━━━ DATA SHOWN ━━━

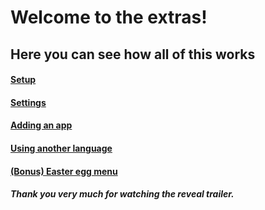 # Welcome to the extras!
## Here you can see how all of this works

#### [Setup](https://github.com/user-attachments/assets/417da0d6-639b-42a5-b3d1-b39de337a085)
#### [Settings](https://github.com/user-attachments/assets/13212556-0845-49b3-8047-1d28162caf82)
#### [Adding an app](https://github.com/user-attachments/assets/76ea9ff2-56dd-4675-bfdf-869982f5d15b)
#### [Using another language](https://github.com/user-attachments/assets/0cab2f15-5028-40f0-838c-bdab888612a1)
#### [(Bonus) Easter egg menu](https://github.com/user-attachments/assets/654401f0-0e23-4f7e-8a5d-102a118e619f)
##### Thank you very much for watching the reveal trailer.

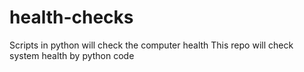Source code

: # health-checks
Scripts in python will check the computer health
This repo will check system health by python code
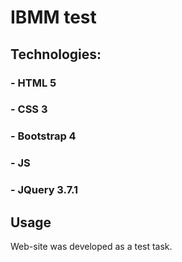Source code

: # IBMM test

## Technologies:
### - HTML 5
### - CSS 3
### - Bootstrap 4
### - JS
### - JQuery 3.7.1

## Usage
Web-site was developed as a test task.
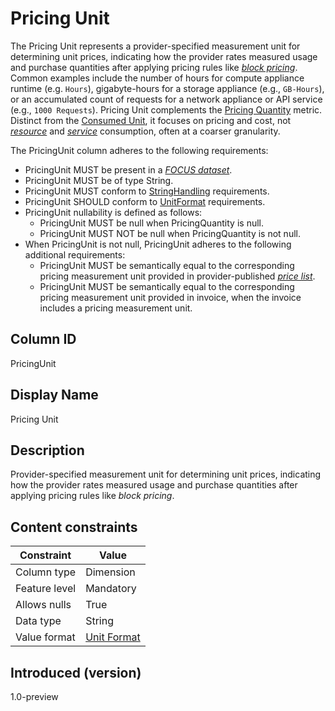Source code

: # Pricing Unit

The Pricing Unit represents a provider-specified measurement unit for determining unit prices, indicating how the provider rates measured usage and purchase quantities after applying pricing rules like [*block pricing*](#glossary:block-pricing). Common examples include the number of hours for compute appliance runtime (e.g. `Hours`), gigabyte-hours for a storage appliance (e.g., `GB-Hours`), or an accumulated count of requests for a network appliance or API service (e.g., `1000 Requests`). Pricing Unit complements the [Pricing Quantity](#pricingquantity) metric. Distinct from the [Consumed Unit](#consumedunit), it focuses on pricing and cost, not [*resource*](#glossary:resource) and [*service*](#glossary:service) consumption, often at a coarser granularity.

The PricingUnit column adheres to the following requirements:

* PricingUnit MUST be present in a [*FOCUS dataset*](#glossary:FOCUS-dataset).
* PricingUnit MUST be of type String.
* PricingUnit MUST conform to [StringHandling](#stringhandling) requirements.
* PricingUnit SHOULD conform to [UnitFormat](#unitformat) requirements.
* PricingUnit nullability is defined as follows:
  * PricingUnit MUST be null when PricingQuantity is null.
  * PricingUnit MUST NOT be null when PricingQuantity is not null.
* When PricingUnit is not null, PricingUnit adheres to the following additional requirements:
  * PricingUnit MUST be semantically equal to the corresponding pricing measurement unit provided in provider-published [*price list*](#glossary:price-list).
  * PricingUnit MUST be semantically equal to the corresponding pricing measurement unit provided in invoice, when the invoice includes a pricing measurement unit.

## Column ID

PricingUnit

## Display Name

Pricing Unit

## Description

Provider-specified measurement unit for determining unit prices, indicating how the provider rates measured usage and purchase quantities after applying pricing rules like *block pricing*.

## Content constraints

| Constraint      | Value                   |
|-----------------|-------------------------|
| Column type     | Dimension               |
| Feature level   | Mandatory               |
| Allows nulls    | True                    |
| Data type       | String                  |
| Value format    | [Unit Format](#unitformat) |

## Introduced (version)

1.0-preview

━━━

## TASK
Copy out every line from the material above in which the word "conform" appears.

## RESULT OF THE TASK
* PricingUnit MUST conform to [StringHandling](#stringhandling) requirements.
* PricingUnit SHOULD conform to [UnitFormat](#unitformat) requirements.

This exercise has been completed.